# KNN User-User Collaborative Filtering

The idea is to find similar users based on their preferences or behavior and recommend items that similar users liked but the target user has not interacted with. If User A and User B have rated a lot of the same items similarly, User B might enjoy items that User A has rated highly but hasn’t yet discovered.

Based on [Introduction to Recommender System](https://towardsdatascience.com/introduction-to-recommender-systems-6c66cf15ada):

> Collaborative methods for recommender systems are methods that are **based solely on the past interactions** recorded between users and items in order to produce new recommendations. These interactions are stored in the so-called “user-item interactions matrix”. Then, the main idea that rules collaborative methods is that these past user-item interactions are sufficient to detect similar users and/or similar items and make predictions based on these estimated proximities.
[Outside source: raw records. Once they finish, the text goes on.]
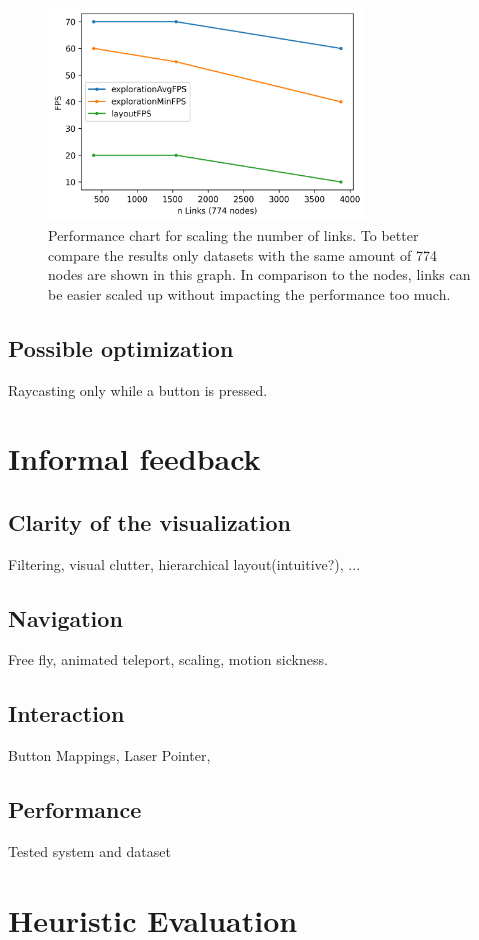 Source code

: \begin{figure}[!hbt]
    \centering
    \includegraphics[width=0.75\textwidth]{graphics/performanceAnalysisLinks.png}
    \caption{Performance chart for scaling the number of links. To better compare the results only datasets with the same amount of 774 nodes are shown in this graph. In comparison to the nodes, links can be easier scaled up without impacting the performance too much.} 
    \label{fig:performanceLinks} 
\end{figure}

\subsection{Possible optimization}

Raycasting only while a button is pressed. 

\section{Informal feedback}
\label{sec:informalFeedback}

\subsection{Clarity of the visualization}
Filtering, visual clutter, hierarchical layout(intuitive?), ...

\subsection{Navigation}
Free fly, animated teleport, scaling, motion sickness.

\subsection{Interaction}
Button Mappings, Laser Pointer, 

\subsection{Performance}
Tested system and dataset

\section{Heuristic Evaluation}
\label{sec:heuristicEvaluation} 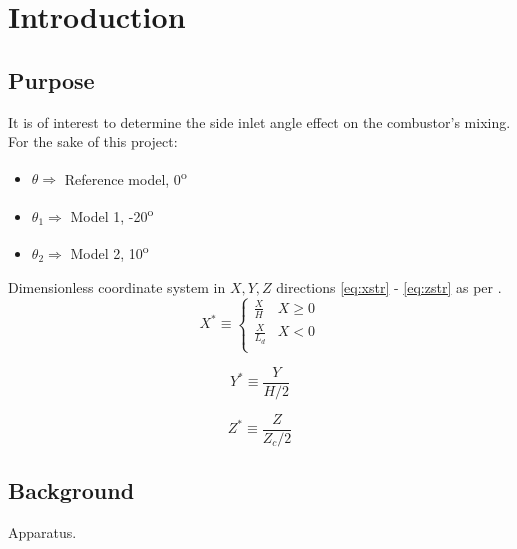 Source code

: \chapter{Introduction}
\label{ch:intro}

\section{Purpose}
\label{sect:purpose}
It is of interest to determine the side inlet angle effect on the combustor's mixing. For the sake of this project:

\begin{itemize}
\item $\theta \Rightarrow$ Reference model, 0\textsuperscript{o} 
\item $\theta_1 \Rightarrow$ Model 1, -20\textsuperscript{o} 
\item $\theta_2 \Rightarrow$ Model 2, 10\textsuperscript{o}\\
\end{itemize}

Dimensionless coordinate system in $X,Y,Z$ directions \ref{eq:xstr} - \ref{eq:zstr} as per \cite{art}.
\begin{equation}
	X^* \equiv
	\begin{cases}
 		\frac{X}{H} & X\geq 0\\
		\frac{X}{L_d} & X < 0\\
	\end{cases}
	\label{eq:xstr}
\end{equation}

\begin{equation}
	\label{eq:ystr}
	Y^* \equiv \frac{Y}{H/2}
\end{equation}

\begin{equation}
	\label{eq:zstr}
	Z^* \equiv \frac{Z}{Z_c /2}
\end{equation}

\section{Background}
\label{sect:background}
Apparatus. \\

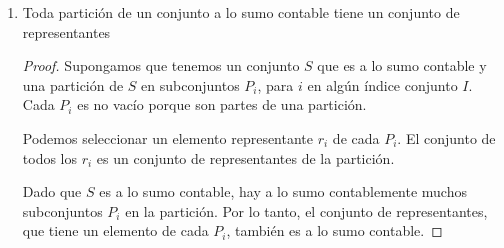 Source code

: \documentclass{article}
\begin{document}
\begin{enumerate}
  \item Toda partición de un conjunto a lo sumo contable tiene un conjunto de representantes\\ 
    \begin{proof}
      Supongamos que tenemos un conjunto $S$ que es a lo sumo contable y una partición de $S$ en subconjuntos $P_i$, para $i$ en algún índice conjunto $I$. Cada $P_i$ es no vacío porque son partes de una partición.

      Podemos seleccionar un elemento representante $r_i$ de cada $P_i$. El conjunto de todos los $r_i$ es un conjunto de representantes de la partición.

      Dado que $S$ es a lo sumo contable, hay a lo sumo contablemente muchos subconjuntos $P_i$ en la partición. Por lo tanto, el conjunto de representantes, que tiene un elemento de cada $P_i$, también es a lo sumo contable.
    \end{proof}
\end{enumerate}



\end{document}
> User-User CF is **applying KNN to find the neighbor users** with similar prior item preferences, and prediction of target item I for user U will be computed from the preferences of the neighbors.
Notice that, when computing similarity between users, the number of “common interactions” (how much items have already been considered by both users?) should be considered carefully! Indeed, most of the time, we want to avoid that someone that only have one interaction in common with our reference user could have a 100% match and be considered as being “closer” than someone having 100 common interactions and agreeing “only” on 98% of them. So, we consider that two users are similar if they have interacted with a lot of common items in the same way (similar rating, similar time hovering…).

In this notebook, we would take a very simple and straight-forward approach to implement KNN User-User CF. We formulate the problem as predicting the rating between user U and item I based on the rating records.

Specifically, we will:
- Collect input containing user-item rating
- Build user-user similarity matrix
- Measure similarities between users by using plain item rating vectors
- Predict the rating between user U and item I by getting all users who have rated I, identify N neighbors and weighted average their ratings based on how similar the users are to the user U

# Set up

In [1]:
%load_ext autoreload
%autoreload 2

In [2]:
import os
import sys

import mlflow
import numpy as np
import pandas as pd
from dotenv import load_dotenv
from loguru import logger
from pydantic import BaseModel

load_dotenv()

sys.path.insert(0, "..")

from src.eval import (
    create_label_df,
    create_rec_df,
    log_classification_metrics,
    log_ranking_metrics,
    merge_recs_with_target,
)
from src.id_mapper import IDMapper
from src.math_utils import sigmoid
from src.model import User2UserCollaborativeFiltering
from src.train_utils import map_indice
from src.viz import blueq_colors

# Controller

In [3]:
class Args(BaseModel):
    testing: bool = False
    log_to_mlflow: bool = True
    experiment_name: str = "FSDS RecSys - L4 - Reco Algo"
    run_name: str = "002-cf-u2u"
    notebook_persist_dp: str = None
    random_seed: int = 41

    user_col: str = "user_id"
    item_col: str = "parent_asin"
    rating_col: str = "rating"
    timestamp_col: str = "timestamp"

    top_K: int = 100
    top_k: int = 10

    batch_size: int = 128

    def init(self):
        self.notebook_persist_dp = os.path.abspath(f"data/{self.run_name}")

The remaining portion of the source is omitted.